I got an email from your blog asking for comments (not sure if that was bot or human generated). I don’t see anything to object in the discussion points and there is value in the points made. You also got a book sale from it :-). However there are some missing elements: granularity of the programmes being handled, nature of the evidence presented, gradient (differences) in the evaluation perspectives, separating objectives (complicated) from vector (complex) and a few others. Judgement for example, by who in what context?
>>The answer is that sometimes complex systems can be very stable and very predictable,
Jonny, I find your argument for this unpersuasive. That said…

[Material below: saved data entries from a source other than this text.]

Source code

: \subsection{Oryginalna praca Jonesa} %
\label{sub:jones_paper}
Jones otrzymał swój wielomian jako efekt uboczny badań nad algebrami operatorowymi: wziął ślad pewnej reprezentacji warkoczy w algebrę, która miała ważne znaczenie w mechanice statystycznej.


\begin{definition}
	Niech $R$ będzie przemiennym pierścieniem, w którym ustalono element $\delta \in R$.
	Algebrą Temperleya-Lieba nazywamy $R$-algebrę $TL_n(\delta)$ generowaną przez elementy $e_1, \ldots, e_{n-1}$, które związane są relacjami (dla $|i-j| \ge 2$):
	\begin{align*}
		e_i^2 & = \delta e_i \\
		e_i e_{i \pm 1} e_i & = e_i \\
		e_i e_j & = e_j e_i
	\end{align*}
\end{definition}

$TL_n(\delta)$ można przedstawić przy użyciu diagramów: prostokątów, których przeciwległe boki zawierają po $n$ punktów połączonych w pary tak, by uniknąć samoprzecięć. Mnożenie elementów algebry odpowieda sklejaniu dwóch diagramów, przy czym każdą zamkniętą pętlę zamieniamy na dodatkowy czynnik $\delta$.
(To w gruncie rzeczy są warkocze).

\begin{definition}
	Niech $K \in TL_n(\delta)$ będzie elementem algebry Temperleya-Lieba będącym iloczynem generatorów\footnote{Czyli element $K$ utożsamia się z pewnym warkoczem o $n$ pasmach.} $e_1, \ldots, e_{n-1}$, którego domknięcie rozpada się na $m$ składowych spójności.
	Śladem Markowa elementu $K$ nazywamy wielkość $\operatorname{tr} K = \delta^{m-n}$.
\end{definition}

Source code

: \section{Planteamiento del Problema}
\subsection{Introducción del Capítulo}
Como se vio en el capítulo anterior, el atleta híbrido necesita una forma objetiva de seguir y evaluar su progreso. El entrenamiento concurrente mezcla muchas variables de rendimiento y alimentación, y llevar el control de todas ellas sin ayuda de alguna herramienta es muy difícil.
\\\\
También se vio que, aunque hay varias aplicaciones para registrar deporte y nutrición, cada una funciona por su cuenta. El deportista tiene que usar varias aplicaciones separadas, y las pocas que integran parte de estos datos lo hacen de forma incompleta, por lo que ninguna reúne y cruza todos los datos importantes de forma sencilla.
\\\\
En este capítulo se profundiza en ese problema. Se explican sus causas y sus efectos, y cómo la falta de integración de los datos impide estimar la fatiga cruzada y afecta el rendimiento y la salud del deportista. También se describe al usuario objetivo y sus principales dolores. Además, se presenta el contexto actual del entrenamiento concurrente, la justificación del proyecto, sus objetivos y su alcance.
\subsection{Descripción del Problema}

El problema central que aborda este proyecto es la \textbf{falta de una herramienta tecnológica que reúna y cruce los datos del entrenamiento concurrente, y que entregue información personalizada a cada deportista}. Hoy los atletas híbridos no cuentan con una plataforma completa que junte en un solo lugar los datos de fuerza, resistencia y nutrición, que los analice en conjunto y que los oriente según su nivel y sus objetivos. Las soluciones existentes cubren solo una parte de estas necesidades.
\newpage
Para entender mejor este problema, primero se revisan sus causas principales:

The approach we’re using for scaling is “options by context.” This means that as the innovation is developed, complexity is anticipated and options by context is the approach to scaling from the beginning, even as the innovation is initially developed and evaluated. McKnight Foundation is using this approach with their international ag development initiative. MQP
Hi, Jonny:
I’ve had some time to review your blog post/AEA presentation. I admire your understanding of systems and evaluation. If I understand your thesis correctly, you are arguing that evaluation is useful in scaling up complex programs if we understand evaluation as providing program theory as an “explanation” that evolves as the program is scaled up. If that is your thesis, I recommend stating the need (or gap in understanding) your thesis fulfills much more clearly. Like, spend 30% of your time on it, because most people will not be ready for the nuance of evaluation as explanation so you need to prepare us. Currently you start with this, “This presentation will provide a theoretical framework that will show how those experiences make sense in terms of the behavior of complex systems.” To me, this sounds like you are going to explain how success is possible from scaling up a program. But I think you are more talking about how we should evaluate scaled up programs. (If not, I got your thesis wrong). In addition to a clear statement of purpose, it would be helpful to provide a contrast of what happens (or doesn’t) when we don’t use evaluation as explanation when scaling up; what is the alternative we must eschew to choose your way of thinking? Then, mirror that 20% at the conclusion—“Now if we use my idea, we can do this! And we could never do that before.”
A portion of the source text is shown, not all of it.